Origins of Network Wormholes
People enjoy the company of those who are similar to themselves. However, people also form and maintain relationships with socially distant, dissimilar people. These social ties, although rare, serve the important function of bridging disconnected communities, facilitating the flow of new useful information (e.g., job openings) and integrating social groups for social solidarity and large-scale collective action.
One would probably guess that bridging ties between people who have less in common are relationally “weak” – infrequent communication, lower emotional attachment, and instrumentally motivated.
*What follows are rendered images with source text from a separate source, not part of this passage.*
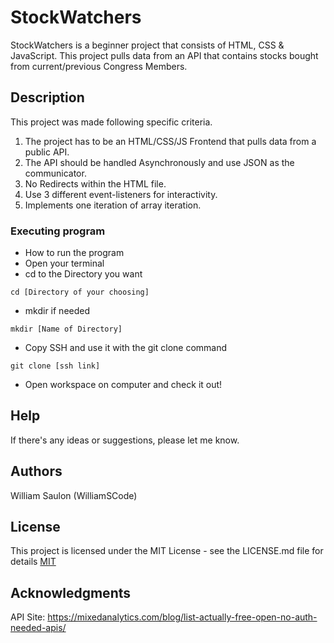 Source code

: # StockWatchers

StockWatchers is a beginner project that consists of HTML, CSS & JavaScript. This project pulls data from an API that contains stocks bought from current/previous Congress Members.

## Description

This project was made following specific criteria.

1. The project has to be an HTML/CSS/JS Frontend that pulls data from a public API.
2. The API should be handled Asynchronously and use JSON as the communicator.
3. No Redirects within the HTML file.
4. Use 3 different event-listeners for interactivity.
5. Implements one iteration of array iteration.

### Executing program

* How to run the program
* Open your terminal
* cd to the Directory you want
```
cd [Directory of your choosing]
```
* mkdir if needed
```
mkdir [Name of Directory]
```
* Copy SSH and use it with the git clone command
```
git clone [ssh link]
```

- Open workspace on computer and check it out!

## Help

If there's any ideas or suggestions, please let me know.

## Authors

William Saulon (WilliamSCode)

## License

This project is licensed under the MIT License - see the LICENSE.md file for details
[MIT](https://choosealicense.com/licenses/mit/)

## Acknowledgments

API Site: https://mixedanalytics.com/blog/list-actually-free-open-no-auth-needed-apis/

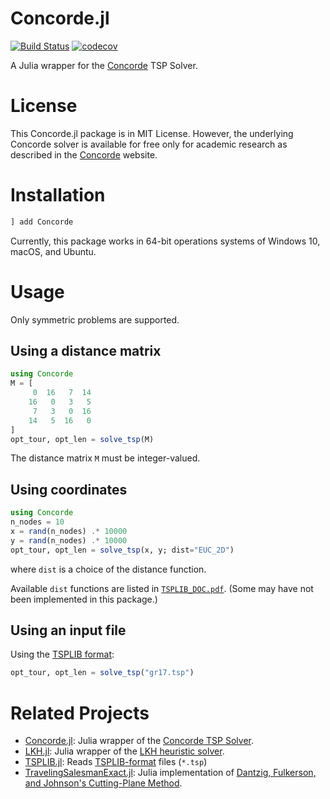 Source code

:# Concorde.jl


[![Build Status](https://github.com/chkwon/Concorde.jl/workflows/CI/badge.svg?branch=master)](https://github.com/chkwon/Concorde.jl/actions?query=workflow%3ACI)
[![codecov](https://codecov.io/gh/chkwon/Concorde.jl/branch/master/graph/badge.svg)](https://codecov.io/gh/chkwon/Concorde.jl)


A Julia wrapper for the [Concorde](http://www.math.uwaterloo.ca/tsp/concorde.html) TSP Solver.

# License

This Concorde.jl package is in MIT License. However, the underlying Concorde solver is available for free only for academic research as described in the [Concorde](http://www.math.uwaterloo.ca/tsp/concorde.html) website.

# Installation

```julia
] add Concorde
```

Currently, this package works in 64-bit operations systems of Windows 10, macOS, and Ubuntu. 

# Usage

Only symmetric problems are supported. 


## Using a distance matrix

```julia
using Concorde
M = [
     0  16   7  14
    16   0   3   5
     7   3   0  16
    14   5  16   0 
]
opt_tour, opt_len = solve_tsp(M)
```
The distance matrix `M` must be integer-valued.

## Using coordinates

```julia
using Concorde
n_nodes = 10
x = rand(n_nodes) .* 10000
y = rand(n_nodes) .* 10000
opt_tour, opt_len = solve_tsp(x, y; dist="EUC_2D")
```
where `dist` is a choice of the distance function. 

Available `dist` functions are listed in [`TSPLIB_DOC.pdf`](http://webhotel4.ruc.dk/~keld/research/LKH/LKH-2.0/DOC/TSPLIB_DOC.pdf). (Some may have not been implemented in this package.)

## Using an input file 

Using the [TSPLIB format](http://webhotel4.ruc.dk/~keld/research/LKH/LKH-2.0/DOC/TSPLIB_DOC.pdf):
```julia
opt_tour, opt_len = solve_tsp("gr17.tsp")
```

# Related Projects

- [Concorde.jl](https://github.com/chkwon/Concorde.jl): Julia wrapper of the [Concorde TSP Solver](http://www.math.uwaterloo.ca/tsp/concorde/index.html).
- [LKH.jl](https://github.com/chkwon/LKH.jl): Julia wrapper of the [LKH heuristic solver](http://webhotel4.ruc.dk/~keld/research/LKH/).
- [TSPLIB.jl](https://github.com/matago/TSPLIB.jl): Reads [TSPLIB-format](http://webhotel4.ruc.dk/~keld/research/LKH/LKH-2.0/DOC/TSPLIB_DOC.pdf) files (`*.tsp`)
- [TravelingSalesmanExact.jl](https://github.com/ericphanson/TravelingSalesmanExact.jl): Julia implementation of [Dantzig, Fulkerson, and Johnson's Cutting-Plane Method](https://doi.org/10.1287/opre.2.4.393).



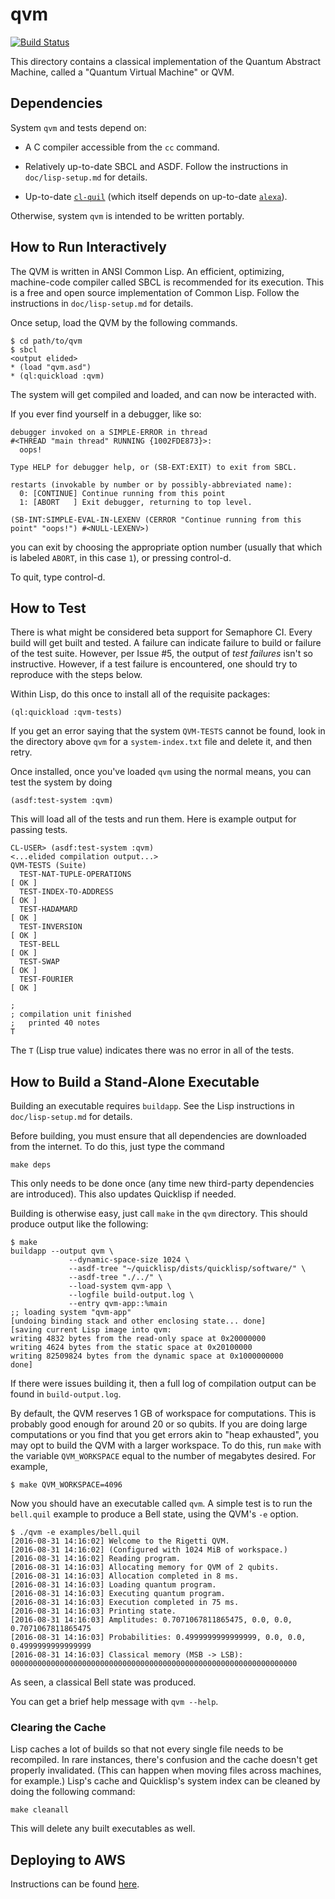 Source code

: # qvm

[![Build Status](https://semaphoreci.com/api/v1/projects/ba9d589a-9d74-400d-980f-785dec5657aa/811586/badge.svg)](https://semaphoreci.com/spikecurtis/qvm)

This directory contains a classical implementation of the Quantum
Abstract Machine, called a "Quantum Virtual Machine" or QVM.

## Dependencies

System `qvm` and tests depend on:

- A C compiler accessible from the `cc` command.

- Relatively up-to-date SBCL and ASDF. Follow the instructions in
  `doc/lisp-setup.md` for details.

- Up-to-date [`cl-quil`](https://github.com/rigetticomputing/cl-quil)
  (which itself depends on up-to-date
  [`alexa`](https://github.com/rigetticomputing/alexa)).

Otherwise, system `qvm` is intended to be written portably.

## How to Run Interactively

The QVM is written in ANSI Common Lisp. An efficient, optimizing,
machine-code compiler called SBCL is recommended for its
execution. This is a free and open source implementation of Common
Lisp. Follow the instructions in `doc/lisp-setup.md` for details.

Once setup, load the QVM by the following commands.

```
$ cd path/to/qvm
$ sbcl
<output elided>
* (load "qvm.asd")
* (ql:quickload :qvm)
```

The system will get compiled and loaded, and can now be interacted
with.

If you ever find yourself in a debugger, like so:

```
debugger invoked on a SIMPLE-ERROR in thread
#<THREAD "main thread" RUNNING {1002FDE873}>:
  oops!

Type HELP for debugger help, or (SB-EXT:EXIT) to exit from SBCL.

restarts (invokable by number or by possibly-abbreviated name):
  0: [CONTINUE] Continue running from this point
  1: [ABORT   ] Exit debugger, returning to top level.

(SB-INT:SIMPLE-EVAL-IN-LEXENV (CERROR "Continue running from this point" "oops!") #<NULL-LEXENV>)
```

you can exit by choosing the appropriate option number (usually that
which is labeled `ABORT`, in this case `1`), or pressing control-d.

To quit, type control-d.

## How to Test

There is what might be considered beta support for Semaphore CI. Every
build will get built and tested. A failure can indicate failure to
build or failure of the test suite. However, per Issue #5, the output
of *test failures* isn't so instructive. However, if a test failure is
encountered, one should try to reproduce with the steps below.

Within Lisp, do this once to install all of the requisite packages:

```
(ql:quickload :qvm-tests)
```

If you get an error saying that the system `QVM-TESTS` cannot be
found, look in the directory above `qvm` for a `system-index.txt` file
and delete it, and then retry.

Once installed, once you've loaded `qvm` using the normal means, you
can test the system by doing

```
(asdf:test-system :qvm)
```

This will load all of the tests and run them. Here is example output
for passing tests.

```
CL-USER> (asdf:test-system :qvm)
<...elided compilation output...>
QVM-TESTS (Suite)
  TEST-NAT-TUPLE-OPERATIONS                                               [ OK ]
  TEST-INDEX-TO-ADDRESS                                                   [ OK ]
  TEST-HADAMARD                                                           [ OK ]
  TEST-INVERSION                                                          [ OK ]
  TEST-BELL                                                               [ OK ]
  TEST-SWAP                                                               [ OK ]
  TEST-FOURIER                                                            [ OK ]

; 
; compilation unit finished
;   printed 40 notes
T
```

The `T` (Lisp true value) indicates there was no error in all of the
tests.

## How to Build a Stand-Alone Executable

Building an executable requires `buildapp`. See the Lisp instructions
in `doc/lisp-setup.md` for details.

Before building, you must ensure that all dependencies are downloaded
from the internet. To do this, just type the command

```
make deps
```

This only needs to be done once (any time new third-party dependencies
are introduced). This also updates Quicklisp if needed.

Building is otherwise easy, just call `make` in the `qvm`
directory. This should produce output like the following:

```
$ make
buildapp --output qvm \
       		 --dynamic-space-size 1024 \
       		 --asdf-tree "~/quicklisp/dists/quicklisp/software/" \
       		 --asdf-tree "./../" \
       		 --load-system qvm-app \
       		 --logfile build-output.log \
       		 --entry qvm-app::%main
;; loading system "qvm-app"
[undoing binding stack and other enclosing state... done]
[saving current Lisp image into qvm:
writing 4832 bytes from the read-only space at 0x20000000
writing 4624 bytes from the static space at 0x20100000
writing 82509824 bytes from the dynamic space at 0x1000000000
done]
```

If there were issues building it, then a full log of compilation
output can be found in `build-output.log`.

By default, the QVM reserves 1 GB of workspace for computations. This is probably good enough for around 20 or so qubits. If you are doing large computations or you find that you get errors akin to "heap exhausted", you may opt to build the QVM with a larger workspace. To do this, run `make` with the variable `QVM_WORKSPACE` equal to the number of megabytes desired. For example,

```
$ make QVM_WORKSPACE=4096
```

Now you should have an executable called `qvm`. A simple test is to
run the `bell.quil` example to produce a Bell state, using the QVM's `-e` option.

```
$ ./qvm -e examples/bell.quil
[2016-08-31 14:16:02] Welcome to the Rigetti QVM.
[2016-08-31 14:16:02] (Configured with 1024 MiB of workspace.)
[2016-08-31 14:16:02] Reading program.
[2016-08-31 14:16:03] Allocating memory for QVM of 2 qubits.
[2016-08-31 14:16:03] Allocation completed in 8 ms.
[2016-08-31 14:16:03] Loading quantum program.
[2016-08-31 14:16:03] Executing quantum program.
[2016-08-31 14:16:03] Execution completed in 75 ms.
[2016-08-31 14:16:03] Printing state.
[2016-08-31 14:16:03] Amplitudes: 0.7071067811865475, 0.0, 0.0, 0.7071067811865475
[2016-08-31 14:16:03] Probabilities: 0.4999999999999999, 0.0, 0.0, 0.4999999999999999
[2016-08-31 14:16:03] Classical memory (MSB -> LSB): 0000000000000000000000000000000000000000000000000000000000000000
```

As seen, a classical Bell state was produced.

You can get a brief help message with `qvm --help`.

### Clearing the Cache
Lisp caches a lot of builds so that not every single file needs to be recompiled. In rare instances, there's confusion and the cache doesn't get properly invalidated. (This can happen when moving files across machines, for example.) Lisp's cache and Quicklisp's system index can be cleaned by doing the following command:

```
make cleanall
```

This will delete any built executables as well.

## Deploying to AWS
Instructions can be found [here](https://github.com/rigetticomputing/qvm/wiki).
However, bridging ties that span long network distances in population-scale communication networks are not as weak. A number of fascinating questions arise from closely observing these rare bridging ties. How does it matter that these bridging ties are strong? If people prefer social similarity, why do they not only maintain ties to dissimilar people, but in ways that probably require a lot of time, attention, and emotional investment?
My ongoing research tries to address these questions on the origins of bridging ties and, more fundamentally, network diversity using large-scale social media data analysis, computational models, and online experiments.
1. Network Wormholes
Abstract
Long-range connections that span large social networks are widely assumed to be weak, composed of sporadic and emotionally distant relationships. However, researchers historically have lacked the population-scale network data needed to verify the predicted weakness. Using data from 11 culturally diverse population-scale networks on four continents—encompassing 56 million Twitter users and 58 million mobile phone subscribers—we find that long-range ties are nearly as strong as social ties embedded within a small circle of friends. These high-bandwidth connections have important implications for diffusion and social integration.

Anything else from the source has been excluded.